On the other hand, I’ve discovered a faint silver lining that the pandemic brings sometimes to women like me who are grieving a pregnancy loss. When losing your baby is still so new and raw, it is, admittedly, a strange relief to hide behind the pandemic’s facade during a sensitive holiday season.

I have given myself permission to use COVID as a reason to stay inside, avoiding all things to do with the holidays or whatever else I just don’t feel like showing up for. This has become easier with the restrictions and cancellation of gatherings and activities. Like a protective blanket, it wraps me inside my own bubble away from all the noise and stigma while the loss is so fresh. 

This way, I don’t have to face the public in the small town I live in. I don’t need to endure the looks of pity, or get into situations that involve re-telling my baby loss story. I can disguise myself and my facial expressions with a mask, if I do go out. I don’t have to pass pregnant women on the street, and I don’t have to see “First Christmas” baby things in stores. I can avoid typical conversations that include retrospectively insensitive questions, like, “Do you have kids?” 

At such a fragile time, I can save myself and my dignity from having a complete and utter emotional breakdown in public, then trying to explain it. 

Staying inside and keeping to yourself while you grieve can certainly be viewed by those who haven’t experienced this highly personal loss as even more isolating and detrimental. After all, women who experience a pregnancy loss are at a higher risk of developing depression, anxiety and PTSD. As someone who has a history of depression, I’m mindful of this every day. 

But it’s a balance. You can’t show up for everybody and everything, or you risk avoiding your feelings. You just have to show up for yourself and your grief. You don’t owe anything to anybody. 
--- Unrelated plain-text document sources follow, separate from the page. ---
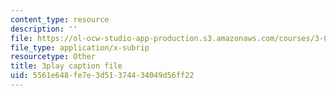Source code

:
 ```yaml
---
content_type: resource
description: ''
file: https://ol-ocw-studio-app-production.s3.amazonaws.com/courses/3-091sc-introduction-to-solid-state-chemistry-fall-2010/5561e648fe7e3d51374434049d56ff22_2eLeU6-0W7E.srt
file_type: application/x-subrip
resourcetype: Other
title: 3play caption file
uid: 5561e648-fe7e-3d51-3744-34049d56ff22
---
```

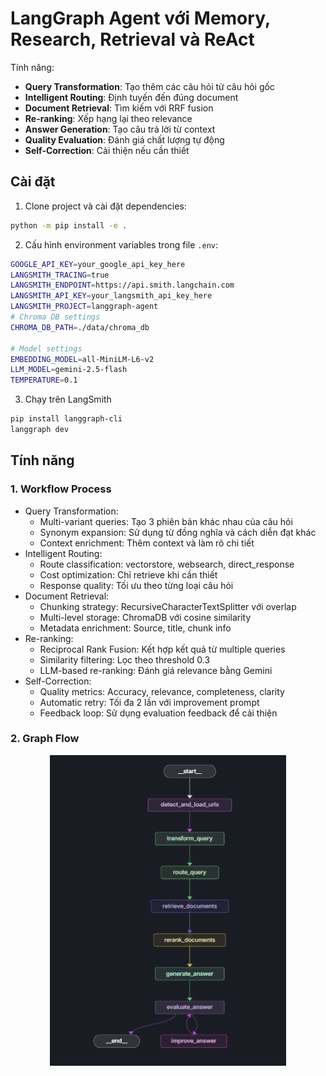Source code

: # LangGraph Agent với Memory, Research, Retrieval và ReAct

Tính năng:
- **Query Transformation**: Tạo thêm các câu hỏi từ câu hỏi gốc
- **Intelligent Routing**: Định tuyến đến đúng document
- **Document Retrieval**: Tìm kiếm với RRF fusion
- **Re-ranking**: Xếp hạng lại theo relevance
- **Answer Generation**: Tạo câu trả lời từ context
- **Quality Evaluation**: Đánh giá chất lượng tự động
- **Self-Correction**: Cải thiện nếu cần thiết

## Cài đặt

1. Clone project và cài đặt dependencies:
```bash
python -m pip install -e .
```

2. Cấu hình environment variables trong file `.env`:
```bash
GOOGLE_API_KEY=your_google_api_key_here
LANGSMITH_TRACING=true
LANGSMITH_ENDPOINT=https://api.smith.langchain.com
LANGSMITH_API_KEY=your_langsmith_api_key_here
LANGSMITH_PROJECT=langgraph-agent
# Chroma DB settings
CHROMA_DB_PATH=./data/chroma_db

# Model settings
EMBEDDING_MODEL=all-MiniLM-L6-v2
LLM_MODEL=gemini-2.5-flash
TEMPERATURE=0.1
```

3. Chạy trên LangSmith
```bash
pip install langgraph-cli
langgraph dev
```

## Tính năng

### 1. Workflow Process

- Query Transformation:
  - Multi-variant queries: Tạo 3 phiên bản khác nhau của câu hỏi
  - Synonym expansion: Sử dụng từ đồng nghĩa và cách diễn đạt khác
  - Context enrichment: Thêm context và làm rõ chi tiết
- Intelligent Routing: 
  - Route classification: vectorstore, websearch, direct_response
  - Cost optimization: Chỉ retrieve khi cần thiết
  - Response quality: Tối ưu theo từng loại câu hỏi
- Document Retrieval:
  - Chunking strategy: RecursiveCharacterTextSplitter với overlap
  - Multi-level storage: ChromaDB với cosine similarity
  - Metadata enrichment: Source, title, chunk info
- Re-ranking: 
  - Reciprocal Rank Fusion: Kết hợp kết quả từ multiple queries
  - Similarity filtering: Lọc theo threshold 0.3
  - LLM-based re-ranking: Đánh giá relevance bằng Gemini
- Self-Correction:
  - Quality metrics: Accuracy, relevance, completeness, clarity
  - Automatic retry: Tối đa 2 lần với improvement prompt
  - Feedback loop: Sử dụng evaluation feedback để cải thiện

### 2. Graph Flow
<div align="center">
  <img src="./static/studio_ui.png" alt="Graph view in LangGraph studio UI" width="75%" />
</div>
Anyone who has gone through any horrendous loss will tell you that grief is not a linear process. There will be a few steps forward mixed in with a step or two back. There is no right or wrong to this, and no special formula to cure it. 

So, yes, the pandemic can be good for those days when you don’t feel like pretending you’re happy, or can’t be forced to grin and bear it. On those days when you just want to hide from the world and curl up into a ball on the couch instead of putting up the tree. On those days where grasping your empty belly and screaming into a pillow for your baby to come back feels more therapeutic than wrapping presents.

It’s perfectly okay to do all these things. 

There is strength in facing the world when you feel the most vulnerable. There is also strength in saying “no”, choosing to be alone with your grief, knowing your boundaries. 

Know You Are Not Alone This Season

The holiday season, for myself and all the women who have endured a loss of their baby, will still arrive, whether we want it to or not. In a unique time that is isolating under normal circumstances, for us, this joyful season in particular can dredge up an especially profound feeling of emptiness that we try to bury. The holidays are meant for feeling cheer, and celebrating happy times–a seemingly impossible feat for those who are either grieving a recent loss or have painful memories from one in the past. 

It’s the fabric of the season, the festive atmosphere, the expectation to feel happiness, joy and peace that feels like the greatest betrayal in these early days. When your baby—that life you held within you—can’t be a part of it physically, it leaves an echoing void that you desperately want acknowledged. 

If you are grieving right now as I am, know that I stand with you. Whatever you decide to do—whether you embrace the holidays and make new traditions to honor your baby’s life, or refrain from anything to do with it while holding your baby’s spirit close—know that you are not alone. There are sisters all over the world feeling your grief. Be gentle on yourself and allow yourself the grace to feel all your feelings, during this holiday season and beyond. Our babies, wherever they are, would want that.